Units Nonpregnant Female 1st Trimester 2nd Trimester 3rd Trimester
ng/mL 0 – 20 36 – 213 110 – 330 137 – 372
µg/L 0 – 20 36 – 213 110 – 330 137 – 372
pmol/L 0 – 859 1,565 – 9,261 4,783 – 14,347 5,957 – 16,174
Pregnancy Physiology
  • Prolactin is produced by anterior pituitary lactotrophs, which markedly hyper-proliferate during pregnancy.
  • Rising maternal estrogen stimulates increased prolactin synthesis.
  • Essential for mammary gland development and preparation for lactation.
  • Despite very high prolactin levels, lactogenesis is inhibited by progesterone until after delivery.
  • After birth, suckling suppresses dopamine and sustains prolactin secretion.
Causes of LOW Prolactin
  • Pituitary ischemia (Sheehan syndrome)
  • Hypopituitarism
  • Dopamine agonist therapy (bromocriptine, cabergoline)
  • Levodopa and dopamine-enhancing medications
  • Severe postpartum hemorrhage
  • Autoimmune hypophysitis
Causes of HIGH Prolactin
  • Normal pregnancy (most common physiologic cause)

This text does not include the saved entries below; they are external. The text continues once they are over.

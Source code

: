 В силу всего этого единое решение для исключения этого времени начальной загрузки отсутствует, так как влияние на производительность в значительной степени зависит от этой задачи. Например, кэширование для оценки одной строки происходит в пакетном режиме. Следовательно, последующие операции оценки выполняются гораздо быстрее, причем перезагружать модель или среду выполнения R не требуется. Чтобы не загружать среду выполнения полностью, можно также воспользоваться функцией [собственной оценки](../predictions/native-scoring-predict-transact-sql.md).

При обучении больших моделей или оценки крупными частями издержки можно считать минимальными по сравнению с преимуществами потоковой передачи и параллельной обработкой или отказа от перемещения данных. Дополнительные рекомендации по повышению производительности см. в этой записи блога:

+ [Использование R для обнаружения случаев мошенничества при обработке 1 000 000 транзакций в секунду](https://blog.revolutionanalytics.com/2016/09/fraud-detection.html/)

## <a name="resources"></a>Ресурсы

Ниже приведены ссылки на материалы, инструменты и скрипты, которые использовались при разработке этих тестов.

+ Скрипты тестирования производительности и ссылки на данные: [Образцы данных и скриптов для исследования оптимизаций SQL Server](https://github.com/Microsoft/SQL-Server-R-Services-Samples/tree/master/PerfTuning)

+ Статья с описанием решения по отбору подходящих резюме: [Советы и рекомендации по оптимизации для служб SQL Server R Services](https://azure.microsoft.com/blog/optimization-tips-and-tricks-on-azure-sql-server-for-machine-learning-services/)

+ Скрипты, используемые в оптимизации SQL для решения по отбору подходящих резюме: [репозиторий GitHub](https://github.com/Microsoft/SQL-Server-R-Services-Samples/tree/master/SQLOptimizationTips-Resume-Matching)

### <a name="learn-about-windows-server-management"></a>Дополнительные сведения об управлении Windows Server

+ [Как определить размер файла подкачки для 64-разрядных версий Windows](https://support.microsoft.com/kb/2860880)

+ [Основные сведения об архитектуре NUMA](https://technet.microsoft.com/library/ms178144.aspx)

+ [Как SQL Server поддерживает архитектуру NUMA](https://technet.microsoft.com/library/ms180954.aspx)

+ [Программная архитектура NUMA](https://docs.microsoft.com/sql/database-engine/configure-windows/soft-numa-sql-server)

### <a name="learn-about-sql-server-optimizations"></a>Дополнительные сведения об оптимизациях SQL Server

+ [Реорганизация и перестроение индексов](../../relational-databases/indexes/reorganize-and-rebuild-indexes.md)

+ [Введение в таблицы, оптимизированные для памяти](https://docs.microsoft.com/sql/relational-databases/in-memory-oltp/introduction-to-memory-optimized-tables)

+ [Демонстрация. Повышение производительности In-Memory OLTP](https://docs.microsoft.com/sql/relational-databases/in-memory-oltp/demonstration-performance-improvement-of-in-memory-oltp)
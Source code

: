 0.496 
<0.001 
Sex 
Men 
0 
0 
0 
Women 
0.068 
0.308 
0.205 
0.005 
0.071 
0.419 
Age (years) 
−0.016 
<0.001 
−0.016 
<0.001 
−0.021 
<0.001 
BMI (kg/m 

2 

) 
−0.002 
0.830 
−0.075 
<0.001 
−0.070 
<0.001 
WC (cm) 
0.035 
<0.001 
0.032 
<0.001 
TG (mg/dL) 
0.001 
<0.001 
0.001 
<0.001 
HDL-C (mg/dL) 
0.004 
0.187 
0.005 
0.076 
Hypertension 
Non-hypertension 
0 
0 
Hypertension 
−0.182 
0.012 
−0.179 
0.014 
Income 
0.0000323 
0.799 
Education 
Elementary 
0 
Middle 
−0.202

  • Prolactinoma or pituitary adenoma
  • Hypothyroidism (TRH-mediated stimulation)
  • Chest wall stimulation or trauma
  • Stress, exercise, and sleep
  • Medications (antipsychotics, SSRIs, metoclopramide, methyldopa, estrogen)
  • Renal failure (reduced clearance)

References

  1. Kratz A, Ferraro M, Sluss PM, Lewandrowski KB. N Engl J Med. 2004;351:1548–1563.
  2. Abbassi-Ghanavati M, Greer LG, Cunningham FG. Obstet Gynecol. 2009;114:1326–1331.